You may have noticed that I’ve been harping on for a while on the use of RESTful APIs with PowerShell in this Automation for Operations Series. It’s been an interesting and enlightening journey to craft functions and scripts in PowerShell to create workflows for completing common IT tasks.
Recently, I was asked a number of questions about my interest in APIs and why I think they are so important for infrastructure administrators / engineers moving forward. A worthy question that I’ll try to respond to here.
Historically, enterprise systems have either been closed or difficult to manipulate. They often used specialized forms of communication, vendor-specific protocols, or unpublished APIs of which only the internal development team could take advantage. Think back to command line tools like EMC’s navicli or talking to a NetApp filer using SMI-S. Not that I’m picking on them specifically, but I used them as a customer – so I remember the pain!
I found the tools to be clunky and required expertise on their specific funky usage (parameters, switches, syntax, etc). In a nutshell, fragmented methods to communicate with a device that required having mid-to-deep level knowledge on how the tool functioned.

The use of APIs really turns the model on its head. There are no tools to learn, nor specific languages or protocols to master – you can pick pretty much any scripting language you want, and it’ll support REST. My two favorites are PowerShell and Python, with an honorable mention to Ruby and vRealize Orchestrator.
How does using an API compare to the days of yore? Just find a list of published resources, pick a method, and fire over a request. Easy! Putting aside some nuances between the body format (XML, JSON, YAML) and how the API is versioned, it really is that simple to send or receive data from one or more devices that offer a RESTful API.
Here are powerful benefits to infrastructure engineers for learning APIs:
- Skills Overlay – Once you learn how to communicate with one RESTful API, the others are similar enough that only minor time investments are required to start operationalizing other endpoints.
- Code Re-Use – Within a specific API, it’s trivial to re-use similar bits of code frequently to make things happen. This could take the form of modular code, calling functions, or using templates.
- Standardization – Because you can choose any language to communicate with an API, you can slim down the amount of tooling required to automate the data center. This means choosing the languages and tools you want / need / like without having to load up on 30 of them. Plus, you don’t have to rely on the vendor to feed you a tool.

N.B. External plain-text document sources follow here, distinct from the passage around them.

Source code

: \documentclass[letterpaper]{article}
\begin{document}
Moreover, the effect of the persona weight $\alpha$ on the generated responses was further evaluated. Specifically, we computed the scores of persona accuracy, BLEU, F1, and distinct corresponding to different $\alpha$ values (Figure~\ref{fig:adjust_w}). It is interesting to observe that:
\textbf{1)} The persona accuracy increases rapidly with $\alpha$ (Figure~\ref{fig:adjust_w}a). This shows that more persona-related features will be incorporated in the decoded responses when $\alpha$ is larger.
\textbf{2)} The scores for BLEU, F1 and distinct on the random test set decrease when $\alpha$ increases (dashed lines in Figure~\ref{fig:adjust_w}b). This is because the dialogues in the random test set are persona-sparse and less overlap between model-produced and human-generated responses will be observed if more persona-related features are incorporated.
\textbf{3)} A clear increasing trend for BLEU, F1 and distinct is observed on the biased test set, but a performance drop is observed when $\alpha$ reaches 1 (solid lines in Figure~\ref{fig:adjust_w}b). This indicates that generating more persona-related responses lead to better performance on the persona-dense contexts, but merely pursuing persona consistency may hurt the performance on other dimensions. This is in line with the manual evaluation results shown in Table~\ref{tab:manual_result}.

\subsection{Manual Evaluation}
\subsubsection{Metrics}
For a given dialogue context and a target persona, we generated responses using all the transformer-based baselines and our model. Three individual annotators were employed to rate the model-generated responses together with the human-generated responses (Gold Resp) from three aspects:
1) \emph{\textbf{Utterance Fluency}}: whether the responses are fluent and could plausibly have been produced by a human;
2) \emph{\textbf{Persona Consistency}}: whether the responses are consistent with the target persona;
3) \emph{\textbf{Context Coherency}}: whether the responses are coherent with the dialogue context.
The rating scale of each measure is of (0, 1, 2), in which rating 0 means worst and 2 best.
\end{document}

- Stateless – There’s no need to install software, clients, agents, Java (and its version dependency nightmare), or other junk on your desktop. Some vendor tools have even required a specific version of Internet Explorer or the Windows OS to run. That’s bogus!
- Feedback Loops – Every API call has a response header and status information. It’s much easier to gather feedback from API calls, looking at status codes and such, to determine what’s working and what’s breaking. This saves a lot of headache when trying to streamline a workflow.
- Cloudy with a Chance of Meatballs – It’s not possible to create a software defined data center / cloud environment without automation and APIs. Hands down.
It’s for these reasons – and some other minor conveniences – that I leaned on vendors to provide a deeply integrated API. Preferably, one they use for their own GUI. Considering how long hardware lives in most data centers, it doesn’t make sense to invest in technology today that can’t be (easily) automated and dropped into an orchestration engine today / tomorrow.